Released in 2004, the late Philip Roth’s novel The Plot Against America imagines an alternate history where aviator-hero and xenophobic populist Charles Lindbergh became president in 1940 and turned the United States toward fascism. The book instantly left The Wire creator David Simon intrigued, but he didn’t feel it was “relevant to our time,” so he initially turned down HBO’s request to adapt the material as a miniseries. “It was right after Obama had been reelected and I said, ‘I don’t see it,’” he recalls. “Then, [with] what’s happened politically in the last few years — not only in America, but throughout the West — in terms of this dissonance, almost fact-based political realities and demagoguery in the rise of the angry nationalists and populists, the very guts of what Roth was writing about suddenly seemed conceivable.”
Premiering March 16, the six-episode HBO miniseries, which EW has the exclusive first look from, shows a “dry run of American fascism” through the eyes of a working-class Jewish family in New Jersey, which includes father Herman (Homeland’s Morgan Spector) mother-homemaker Bess (The Deuce’s Zoe Kazan), and her unmarried older sister Evelyn (Stranger Things’ Winona Ryder), with the latter becoming romantically involved with a key — and surprising — Lindbergh supporter, Rabbi Lionel Bengelsdorf (The Night Of’s John Turturro).
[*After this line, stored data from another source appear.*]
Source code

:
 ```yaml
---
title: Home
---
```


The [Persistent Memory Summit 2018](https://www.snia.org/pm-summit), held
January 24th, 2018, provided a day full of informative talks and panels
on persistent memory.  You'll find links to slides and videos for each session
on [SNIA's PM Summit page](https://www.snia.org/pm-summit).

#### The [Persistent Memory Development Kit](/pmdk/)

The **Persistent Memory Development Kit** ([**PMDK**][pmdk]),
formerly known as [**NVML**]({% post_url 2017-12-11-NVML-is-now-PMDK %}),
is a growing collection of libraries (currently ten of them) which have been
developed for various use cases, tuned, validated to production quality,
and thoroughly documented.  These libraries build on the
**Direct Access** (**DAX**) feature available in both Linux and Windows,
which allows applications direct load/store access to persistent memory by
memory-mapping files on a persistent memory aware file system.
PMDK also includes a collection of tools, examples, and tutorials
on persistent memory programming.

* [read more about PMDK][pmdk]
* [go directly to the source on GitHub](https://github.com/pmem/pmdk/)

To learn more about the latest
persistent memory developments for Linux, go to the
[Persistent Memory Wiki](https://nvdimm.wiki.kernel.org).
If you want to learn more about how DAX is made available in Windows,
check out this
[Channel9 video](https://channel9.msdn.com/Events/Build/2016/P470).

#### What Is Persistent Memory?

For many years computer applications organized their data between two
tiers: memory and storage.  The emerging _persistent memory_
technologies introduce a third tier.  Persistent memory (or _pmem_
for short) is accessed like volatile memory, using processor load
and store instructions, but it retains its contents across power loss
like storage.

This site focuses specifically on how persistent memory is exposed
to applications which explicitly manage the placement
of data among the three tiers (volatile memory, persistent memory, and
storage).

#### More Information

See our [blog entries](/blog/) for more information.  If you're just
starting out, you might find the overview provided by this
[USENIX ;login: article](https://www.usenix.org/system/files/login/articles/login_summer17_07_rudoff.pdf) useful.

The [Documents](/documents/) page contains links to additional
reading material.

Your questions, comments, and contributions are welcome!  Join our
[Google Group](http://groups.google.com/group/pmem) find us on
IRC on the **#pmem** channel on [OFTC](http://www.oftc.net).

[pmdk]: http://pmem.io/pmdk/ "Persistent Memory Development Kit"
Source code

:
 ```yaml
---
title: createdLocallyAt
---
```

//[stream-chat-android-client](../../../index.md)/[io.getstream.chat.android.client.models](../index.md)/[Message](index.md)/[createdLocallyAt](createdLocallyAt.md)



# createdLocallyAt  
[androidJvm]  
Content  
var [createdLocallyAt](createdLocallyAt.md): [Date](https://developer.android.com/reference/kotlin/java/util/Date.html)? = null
“He’s a person who thinks he can negotiate both sides, which a lot of people have throughout history,” says Turturro, who years earlier was recruited by Roth for a live reading of the book. “He’s pushing to assimilate the Jewish population into more mainstream America, and [Evelyn] comes over to the side that I represent.” This brings the couple into “incredible conflict,” adds Simon, “not only in their own community, but in their own family.”
By “tapping into something very real” with the “ever-timely matter,” Turturro, a former substitute history teacher, hopes lessons can be learned from Plot. “History always repeats itself, unfortunately,” he says. “This is interesting because it’s showing you the past with connections to the present — what could have been, and what could be.”